# Please post your Ikea, Target, or other big box store stands and give some info



## Psycofc1 (Feb 28, 2013)

I use this for my 40B. Gives about 3 inches on both sides for extra space. Have to cut a hole in the back for cords and hoses to run through. Its where I store all my fish supplies.
http://www.justcabinets.com/ic280frm.asp?prodno=JCSIDEBOARD&COMBO1=500-504-CHES


----------



## crice8 (Aug 2, 2012)

Psycofc1 said:


> I use this for my 40B. Gives about 3 inches on both sides for extra space. Have to cut a hole in the back for cords and hoses to run through. Its where I store all my fish supplies.
> http://www.justcabinets.com/ic280frm.asp?prodno=JCSIDEBOARD&COMBO1=500-504-CHES


I would be nervous using something not made for aquarium use such as this because a 40 gallon can easily weigh 600+ lbs. I would rather know I wont come home to a destroyed home...


----------



## OVT (Nov 29, 2011)

1g of water is ~ 8.3 lb

v3


----------



## Psycofc1 (Feb 28, 2013)

crice8 said:


> I would be nervous using something not made for aquarium use such as this because a 40 gallon can easily weigh 600+ lbs. I would rather know I wont come home to a destroyed home...


Stand is made from solid pine and can easily support that kind of weight. It is solid panels all the way around not some cheaply made MDF.


----------



## crice8 (Aug 2, 2012)

OVT said:


> 1g of water is ~ 8.3 lb
> 
> v3


+ substrate which with a 2"ish layer in my 40 gallon is almost 90lbs.. then the tank itself weighs 58 lbs... then any equipment, decorations, hardscapes, plants,light fixtures, glass tops, etc... 

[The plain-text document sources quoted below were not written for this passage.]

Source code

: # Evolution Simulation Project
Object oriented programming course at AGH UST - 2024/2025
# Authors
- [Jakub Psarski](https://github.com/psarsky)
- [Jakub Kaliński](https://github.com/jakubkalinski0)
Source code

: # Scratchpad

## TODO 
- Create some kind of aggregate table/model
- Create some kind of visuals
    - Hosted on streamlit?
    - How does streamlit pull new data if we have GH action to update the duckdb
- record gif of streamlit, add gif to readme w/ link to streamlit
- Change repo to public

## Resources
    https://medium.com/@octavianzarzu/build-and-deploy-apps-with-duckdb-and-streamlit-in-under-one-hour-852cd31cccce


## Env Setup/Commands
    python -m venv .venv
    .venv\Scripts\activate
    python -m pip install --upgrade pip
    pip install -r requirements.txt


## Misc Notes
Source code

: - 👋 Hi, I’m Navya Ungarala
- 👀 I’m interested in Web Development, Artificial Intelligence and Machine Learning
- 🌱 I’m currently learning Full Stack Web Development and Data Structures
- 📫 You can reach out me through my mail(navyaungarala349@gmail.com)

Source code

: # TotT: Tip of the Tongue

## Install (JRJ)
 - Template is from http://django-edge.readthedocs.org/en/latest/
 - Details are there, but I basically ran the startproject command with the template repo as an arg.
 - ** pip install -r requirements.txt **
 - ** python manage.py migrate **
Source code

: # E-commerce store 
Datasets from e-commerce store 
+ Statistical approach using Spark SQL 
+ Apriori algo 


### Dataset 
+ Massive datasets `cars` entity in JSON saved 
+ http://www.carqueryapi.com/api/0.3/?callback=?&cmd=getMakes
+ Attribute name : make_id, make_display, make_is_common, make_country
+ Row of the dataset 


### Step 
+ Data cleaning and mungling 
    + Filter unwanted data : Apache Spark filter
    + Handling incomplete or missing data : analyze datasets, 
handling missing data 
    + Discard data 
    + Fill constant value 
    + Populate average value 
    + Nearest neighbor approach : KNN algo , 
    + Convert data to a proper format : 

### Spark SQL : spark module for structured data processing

There is a reason why stands made for aquarium use come with a weight rating... For this OP's 5 gallon there may be no problem at all... But I don't ant someone else here on the forum with a larger tank to purchase something like this for a large tank trusting advice of the forum and destroying an apartment or house... especially those of us who are not the actual owner of the property and rent.


----------



## houseofcards (Mar 21, 2009)

You could always strengthen it from within.


----------



## Bettafins (Apr 9, 2013)

Most pieces of furniture I see are much more solid than a lot of fish tank stands I've seen. I have been looking at thrift stores for a nice piece of furniture. I found a few furniture stands that are much sturdier than a budget aquarium stand. Most pieces are under $150. Anyway, I am going to pic up a nice stand for my Mr. Aqua 48g at the thrift shop. Probably cost at least $500 new. Has a few superficial scratches that I will need to fix but nothing major and matches my furniture.
Not sure how to upload pic.


----------



## frrok (May 22, 2011)

Ikea Josef metal cabinet. But mine is in white. Here is more info on it. http://m.ikea.com/us/en/catalog/products/art/00168990/
IME, it works ok... It is a little wobbly though. It shakes a little when I clean the tank. I've thought about re enforcing it to make it more stable. Otherwise, aesthetically it looks great and is a nice dimension for the Mini-M.


----------



## talontsiawd (Oct 19, 2008)

Bettafins said:


> Most pieces of furniture I see are much more solid than a lot of fish tank stands I've seen. I have been looking at thrift stores for a nice piece of furniture. I found a few furniture stands that are much sturdier than a budget aquarium stand. Most pieces are under $150. Anyway, I am going to pic up a nice stand for my Mr. Aqua 48g at the thrift shop. Probably cost at least $500 new. Has a few superficial scratches that I will need to fix but nothing major and matches my furniture.
> Not sure how to upload pic.



I agree. I always laugh when people get so concerned about using regular furniture for a tank stand. I have no problem standing on almost any furniture I own. The one exception would be the aquarium stand I purchased that should hold far more weight than myself. Most MDF stands I have seen are built more poorly than just about all but the lowest quality "furniture" available. I put that in quotes because most people would not care to put the furniture I am talking about in their homes. Also, a few 2x4's can go a long way without being intrusive or ruining the look of the furniture. 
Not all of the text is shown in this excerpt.